CA Paris, Pôle 1 ch. 1, 23 février 2016, n° 15/06713

PARIS

Arrêt

Infirmation

PARTIES

Demandeur :

La Provence (SA)

COMPOSITION DE LA JURIDICTION

Président :

Mme Dallery

Conseillers :

Mme Hecq Cauquil, M. Mulliez

Avocats :

Me Guizard, Me Dupuy, Me Tissot, Me Reynaud

CA Paris n° 15/06713

22 février 2016

Exposé des faits

- signé par Madame DALLERY, conseillère, faisant fonction de présidente et par Madame PATE, greffier présent lors du prononcé.

M. Jean Pierre T., journaliste, a saisi la Commission arbitrale des journalistes dans le cadre de l'article L 7112-4 du code du travail pour déterminer l'indemnité lui revenant par application du premier alinéa de cet article en raison d'une ancienneté supérieure à quinze années dans la société La Provence.

Suivant décision rendue le 3 mars 2015, la Commission arbitrale des journalistes composée de MM. Pierre D. et René D. ainsi que de Mmes Dominique P. et Marie H., arbitres et de M. Pierre LYON CAEN, président, a fixé à 131.415 € le montant de l'indemnité de licenciement due à M. T. par la société La Provence, et, en tant que de besoin, a condamné cette dernière à payer la différence entre cette somme et celle déjà perçue, soit la somme de 73.266,17 €, outre intérêts de droit ainsi que la somme de 700 € au titre de l'article 700 du code de procédure civile.

La société La Provence a formé un recours en annulation contre cette décision.

Aux termes de ses conclusions notifiées par le RPVA le 3 juin 2015, la société La Provence prie la cour d'annuler en toutes ses dispositions la sentence rendue.

Elle soutient en premier lieu que la constitution du tribunal arbitral est irrégulière, en second lieu que rien ne permet de considérer que la sentence a été rendue à la majorité des voix, en troisième lieu, que la décision viole les règles d'ordre public tenant au bénéfice du droit à un procès équitable, à un recours effectif ainsi qu'au principe de l'égalité de tous devant la loi.

Par des conclusions notifiées par le RPVA le 1er octobre 2015, M. Jean Pierre T. demande de débouter la société La Provence de son recours en annulation, de confirmer la décision rendue par la commission arbitrale des journalistes et de condamner celle ci au paiement d'une amende civile sur le fondement de l'article 32-1 du code de procédure civile , à lui verser la somme de 5.000 € à titre de dommages intérêts et 3.000 € au titre de l'article 700 du code de procédure civile.

Motifs

SUR QUOI,

Sur le premier moyen d'annulation pris de la constitution irrégulière du tribunal arbitral (article 1492 2° du code de procédure civile)

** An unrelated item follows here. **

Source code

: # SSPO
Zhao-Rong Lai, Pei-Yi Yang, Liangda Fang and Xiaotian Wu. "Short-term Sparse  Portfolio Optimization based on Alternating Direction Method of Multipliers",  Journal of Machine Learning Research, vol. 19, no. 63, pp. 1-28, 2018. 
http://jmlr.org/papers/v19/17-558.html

La Provence soutient que la composition de la Commission arbitrale des journalistes qui a siégé et qui a rendu la décision litigieuse était différente de celle qui avait été annoncée dans la convocation adressée aux parties puisque M. D. a siégé comme arbitre du collège salarié au lieu de Mme A. M. sans justification de cette désignation en lieu et place.

Considérant qu'il appartenait à La Provence de soulever le moyen tenant à l'irrégularité de sa composition devant la commission arbitrale ; que faute de l'avoir fait, la recourante y a implicitement mais nécessairement renoncé ; que ce moyen ne peut qu'être écarté ;

Sur le second moyen d'annulation pris de ce que la sentence n'a pas été rendue à la majorité des voix (1492 6° du code de procédure civile)

La Provence soutient que, bien que signée par tous les arbitres, la sentence ne précise pas qu'elle est rendue à la majorité des voix et que les délibérations étant secrètes, les parties n'ont aucun moyen de s'assurer du respect des dispositions de l'article 1480 du code de procédure civile prescrites à peine de nullité par celles de l'article 1483 du même code.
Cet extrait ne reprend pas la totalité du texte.